In a similar iconoclastic and antimissionary spirit, Leopoldo Chariarse described in an article in the postwar surrealist review Le surréalisme, même, "Les mélanges inadmissible," the theological difficulties of a Catholic priest in the Amazon, when he was faced with the problem of burying human remains which had been made into sausages mixed with pig meat. As with Jarry, "cannibalism" is the ironic fruit of "civilisation"—as it was in Swift’s famous satire, The modest proposal, which offered cannibalism as the solution to the problem of famine and overpopulation.

"Eat your brains," Tzara rudely invited Breton and his faction at the mock trial of Maurice Barres in 1923, as dada in Paris collapsed.6 If "cannibalism" colours the subversive, self-devouring and inevitably short-lived dada movement in various ways, in surrealism it was aligned above all with sexuality and desire. Freud, mythology and natural history (above all in the figure of the praying mantis) provided substantial ground among the surrealists for the metaphorical exploration of sexual and bodily hunger, and it was in Dalí’s work above all that these two urges were most intensively investigated.

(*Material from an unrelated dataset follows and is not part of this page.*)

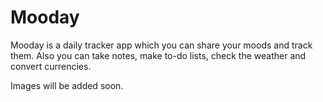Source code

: # Mooday

Mooday is a daily tracker app which you can share your moods and track them. Also you can take notes, make to-do lists, check the weather and convert currencies.

Images will be added soon.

However, Dalí’s most prominent figuration of cannibalism occurs in a specific historical context. As Jarry said, anthropophagy can be practised in two ways: either eating or being eaten. Dalí’s Autumnal cannibalism allegorises the civil war in Spain as two figures simultaneously devouring each other; the rending of a single body in his Soft construction with boiled beans: premonition of civil war becomes in Autumnal cannibalism an even more terrifying scene of the mutual destruction of two figures symbiotically linked. The fact that one wears a red shirt, the other a white, might symbolise the opposing left and right factions in the Spanish Civil War. Dalí’s notorious refusal to align himself with the Republican government, and his dogged apoliticism was accompanied by a passionate sense of the tragedy, which he saw as " the whole carnal desire of the civil war of that land of Spain."7 However, he also incorporates these two figures into the cannibalistic drama of father and son which he had already explored through the myth of William Tell. Deeply rooted in Dalí’s personal history, the William Tell myth, in which the Swiss patriot had been forced by the Austrian invaders to shoot an apple on his son’s head, was re-interpreted by Dalí in terms of parental threat and rivalry, in the full knowledge of Freud’s construction of the Oedipal myth. Here, he places an apple on the head of the right-hand figure, although this seems to be the dominant, "paternal" one. This complex painting, in which the flesh of the "son" softens and is squeezed like a maternal breast expresses the unnatural confusion of the civil war in terms that recall, as does Soft construction, the engravings of Goya.